Properties of Definite Integrals Calculus 1 AB

Properties of Definite Integrals Calculus 1 AB


Bam!!! Mr. Tarrou. In this video we are going
to be talking about properties of definite integrals. And starting off we are going to
look at the definition of two special definite integrals. That is is if function f is defined
at a value of x=a, then we define the definite integral of f(x) dx from a to a is equal to
zero. Now you can use definite integrals for other things, but if you are doing it for
area and you think of my lower and my upper bounds being pushed together and being the
same number, what is left in-between? Nothing So it is zero. If function f is integrable
on the closed interval from a to b, then we define the definite integral of f(x) dx from
b to a is going to be equal to… the same function f(x) dx… still doing a definite
integral… but see our lower and upper bounds have been swapped. We have b to a and now
we have a to b. Those variables or those values have switched places. We are maybe instead
of reading the axis left to right we are reading it from right to left. Well when you do that,
when you take those lower and upper bounds and swap places, you are going to get the
opposite answer. So here is an answer from a previous video I did. The definite integral
of -x^2+6 dx from the closed interval from 0 to 2 gave us a value of 28/3. We were finding
area at the time. The area was 28/3 square units. Well if I swapped those values and
make my lower bound instead of zero make it two, which doesn’t seem right because actually
2 is greater than 0 but if we swap those variables of a and b, then we are going to get what
kind of answer? Well… this says that if we swap a and b we are going to get opposite
answers. So instead of positive 28/3, we are going to get negative 28/3. The additive interval
property, if f is integrable on the 3 closed intervals determined by a, b, and then this
extra value of c that we are bringing into the problem…. and here is the picture of
what we are talking about. I have just drawn a function. I have our value of a and b marked
off on this case the x axis. I am bringing in a third variable. Kind of like you have
an 8 foot board and you cut it into a 2 foot and a 6 foot section. 2 and 6 still make 8
total feet. That is kind of what we are talking about here. If I take this area of a to b,
and I bring down another variable of c it now has 3 intervals. Now where are the 3 closed
intervals? There is one from a to c, there is one from c to b, and then it has to be
closed from a to b. That is where the 3 closed intervals are coming from even though you
might glance at this initially and think there is only two. So it says that the definite
integral of f(x) dx from a to b is equal to the definite integral f(x) dx from a to c
and then plus the definite integral from c to b of f(x) dx. So you know… do these two
parts in this case since we are looking… I have given us a diagram to look at in terms
of area… Does this area plus this area equal the entire area? It seems to make sense. And
we have for this diagram here, we would have the… actually I don’t need to write this.
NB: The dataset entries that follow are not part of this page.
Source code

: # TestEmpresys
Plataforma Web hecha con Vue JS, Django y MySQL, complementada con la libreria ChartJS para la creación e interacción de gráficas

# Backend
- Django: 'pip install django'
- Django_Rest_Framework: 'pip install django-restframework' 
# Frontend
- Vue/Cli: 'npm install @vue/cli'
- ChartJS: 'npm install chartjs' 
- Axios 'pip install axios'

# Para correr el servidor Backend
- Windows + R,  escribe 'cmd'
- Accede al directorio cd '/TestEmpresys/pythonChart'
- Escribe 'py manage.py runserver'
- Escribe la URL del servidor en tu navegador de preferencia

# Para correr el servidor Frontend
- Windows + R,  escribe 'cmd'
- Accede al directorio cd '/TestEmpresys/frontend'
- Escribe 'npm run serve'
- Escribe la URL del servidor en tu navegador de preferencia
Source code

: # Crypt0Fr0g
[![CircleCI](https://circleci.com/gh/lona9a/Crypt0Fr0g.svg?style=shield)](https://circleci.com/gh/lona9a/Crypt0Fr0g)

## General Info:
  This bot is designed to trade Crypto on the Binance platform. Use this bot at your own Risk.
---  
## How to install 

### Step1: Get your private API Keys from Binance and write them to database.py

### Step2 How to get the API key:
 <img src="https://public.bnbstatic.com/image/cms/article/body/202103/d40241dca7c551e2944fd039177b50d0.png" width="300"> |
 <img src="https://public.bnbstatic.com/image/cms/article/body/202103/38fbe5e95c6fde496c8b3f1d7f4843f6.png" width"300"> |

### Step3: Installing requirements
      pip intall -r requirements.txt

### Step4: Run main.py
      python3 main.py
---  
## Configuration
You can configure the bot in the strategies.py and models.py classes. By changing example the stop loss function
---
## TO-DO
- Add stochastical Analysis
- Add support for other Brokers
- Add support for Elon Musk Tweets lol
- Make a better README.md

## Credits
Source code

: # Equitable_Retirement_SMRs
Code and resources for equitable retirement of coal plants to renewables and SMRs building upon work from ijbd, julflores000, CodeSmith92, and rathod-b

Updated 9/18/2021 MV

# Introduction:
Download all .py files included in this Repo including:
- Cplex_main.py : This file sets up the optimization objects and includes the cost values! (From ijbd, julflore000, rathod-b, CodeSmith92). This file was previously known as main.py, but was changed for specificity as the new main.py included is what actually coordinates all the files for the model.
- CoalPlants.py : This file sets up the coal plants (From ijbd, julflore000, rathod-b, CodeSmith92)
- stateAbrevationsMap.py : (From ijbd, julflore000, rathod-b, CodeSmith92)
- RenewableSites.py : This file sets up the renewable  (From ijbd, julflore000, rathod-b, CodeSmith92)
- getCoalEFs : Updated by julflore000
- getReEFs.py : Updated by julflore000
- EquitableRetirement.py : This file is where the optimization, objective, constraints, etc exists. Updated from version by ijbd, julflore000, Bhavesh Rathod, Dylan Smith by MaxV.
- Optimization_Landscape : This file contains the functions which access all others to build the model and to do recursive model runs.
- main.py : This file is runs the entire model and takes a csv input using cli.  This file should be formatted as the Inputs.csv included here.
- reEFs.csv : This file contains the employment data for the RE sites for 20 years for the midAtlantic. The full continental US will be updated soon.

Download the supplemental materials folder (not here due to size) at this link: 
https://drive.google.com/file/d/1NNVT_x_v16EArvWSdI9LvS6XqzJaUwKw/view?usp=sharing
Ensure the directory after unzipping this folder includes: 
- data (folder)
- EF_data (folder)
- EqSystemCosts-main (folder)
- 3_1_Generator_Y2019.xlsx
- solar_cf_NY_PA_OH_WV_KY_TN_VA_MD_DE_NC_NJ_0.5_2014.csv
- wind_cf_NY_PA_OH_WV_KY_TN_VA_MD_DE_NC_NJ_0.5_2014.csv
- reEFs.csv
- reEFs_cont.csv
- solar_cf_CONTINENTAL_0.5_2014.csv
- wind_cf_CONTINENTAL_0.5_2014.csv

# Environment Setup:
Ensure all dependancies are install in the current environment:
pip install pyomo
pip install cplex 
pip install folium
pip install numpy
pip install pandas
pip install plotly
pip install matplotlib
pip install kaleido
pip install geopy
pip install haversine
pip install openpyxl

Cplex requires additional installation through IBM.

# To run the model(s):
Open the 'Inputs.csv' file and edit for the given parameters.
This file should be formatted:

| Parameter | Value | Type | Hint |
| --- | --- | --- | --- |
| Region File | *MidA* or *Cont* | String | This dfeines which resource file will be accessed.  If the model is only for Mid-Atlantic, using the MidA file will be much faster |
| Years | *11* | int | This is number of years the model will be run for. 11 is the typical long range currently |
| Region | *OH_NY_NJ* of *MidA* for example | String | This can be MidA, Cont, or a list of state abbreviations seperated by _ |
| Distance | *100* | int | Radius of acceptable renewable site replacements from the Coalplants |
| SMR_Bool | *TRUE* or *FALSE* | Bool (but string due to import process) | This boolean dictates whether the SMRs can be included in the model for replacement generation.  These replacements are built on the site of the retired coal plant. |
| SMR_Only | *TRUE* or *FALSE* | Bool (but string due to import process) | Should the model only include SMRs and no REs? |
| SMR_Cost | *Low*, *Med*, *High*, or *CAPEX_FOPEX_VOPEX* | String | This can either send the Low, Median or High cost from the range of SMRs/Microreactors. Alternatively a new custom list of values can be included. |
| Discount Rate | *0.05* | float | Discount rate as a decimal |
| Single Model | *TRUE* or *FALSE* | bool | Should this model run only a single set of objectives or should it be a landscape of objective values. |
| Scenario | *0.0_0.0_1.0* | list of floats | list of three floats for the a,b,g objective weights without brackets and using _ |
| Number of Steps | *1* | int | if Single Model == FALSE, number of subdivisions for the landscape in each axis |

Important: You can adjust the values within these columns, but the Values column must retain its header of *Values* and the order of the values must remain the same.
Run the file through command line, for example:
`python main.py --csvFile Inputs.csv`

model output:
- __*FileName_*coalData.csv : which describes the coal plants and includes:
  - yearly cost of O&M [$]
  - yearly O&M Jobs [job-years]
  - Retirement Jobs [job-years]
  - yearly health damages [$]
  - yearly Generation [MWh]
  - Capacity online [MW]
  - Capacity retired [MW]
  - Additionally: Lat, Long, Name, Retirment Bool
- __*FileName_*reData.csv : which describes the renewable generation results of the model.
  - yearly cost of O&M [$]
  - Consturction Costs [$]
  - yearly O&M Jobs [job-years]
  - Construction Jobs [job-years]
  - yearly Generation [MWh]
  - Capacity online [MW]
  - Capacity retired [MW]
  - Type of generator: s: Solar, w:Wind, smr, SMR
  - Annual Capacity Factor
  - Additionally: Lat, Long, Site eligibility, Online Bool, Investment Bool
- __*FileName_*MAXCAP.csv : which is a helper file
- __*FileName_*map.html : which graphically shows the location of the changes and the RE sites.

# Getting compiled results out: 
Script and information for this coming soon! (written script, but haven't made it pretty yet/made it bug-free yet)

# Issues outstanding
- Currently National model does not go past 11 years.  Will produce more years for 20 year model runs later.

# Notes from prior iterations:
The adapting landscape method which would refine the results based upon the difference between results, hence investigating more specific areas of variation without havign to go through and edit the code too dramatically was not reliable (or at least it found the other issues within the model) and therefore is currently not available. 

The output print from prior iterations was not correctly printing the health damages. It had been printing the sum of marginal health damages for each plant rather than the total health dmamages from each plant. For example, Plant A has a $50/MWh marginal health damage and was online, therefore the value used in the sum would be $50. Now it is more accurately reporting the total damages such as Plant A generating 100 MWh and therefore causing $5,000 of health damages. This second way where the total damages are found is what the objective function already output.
It is right here. This situation exactly fits what we see here in our property. But it is
not absolutely necessary for c to lie in-between the values of a and b. Let me explain what
I mean by that. I have marked off this value of c here and it is still would be true that…
let’s see here. I am going to write this down. The definite integral from a to b of f(x)
dx… So this area here from a to b… is equal to the definite integral from a to c
of f(x) dx… that means that I am finding in this case, and again I am talking about
area, I have drawn this so that it will have a positive area from a to c. We want to find
the definite integral from a to c. Well a to c is way way out here. So then you go ok,
this property says that this definite integral should be equal to the integral here plus
the definite integral from c to b of f(x) dx. So it seems like I am already finding
a definite integral that is bigger than the green shaded area and then you want to add
even more area. If I take these value of b and c, and if you were to read this left to
right you would go a, b, and then you would get to c if you were to read those three variables
left to right. So I am going from a to c, and I am going back to b. Now let me use this
property here to rewrite this second term. The definite integral from a to c of f(x)
dx. If I swapped b and c, I bring the b down here, then by swapping those two variables
what I am going to get? The answer from this and the answer from this definite integral
are going to be opposites. So when I take the c and b and I switch places, it actually
is going to come out to be subtraction. Now that should make sense right. If I just want
the area of this green shade region and I find that definite integral from a to c, aren’t
I then going to need to subtract this area here because I have gone too far? Well that
is indeed what we are going to need to do. So as you look at the Additive Interval Property,
it is necessary for c to be in that enclosed interval of a to b. So let’s get to that next
screen. BAM! If f and g, functions f and g, are integrable on the closed interval of a
to b, and k is a constant then the functions k times f, and f plus or minus g are integrable
on that same closed interval of [a,b]. That math notation is the definite integral of
k*f(x)dx from a to b is equal to k times the definite integral of f(x) dx from a to b.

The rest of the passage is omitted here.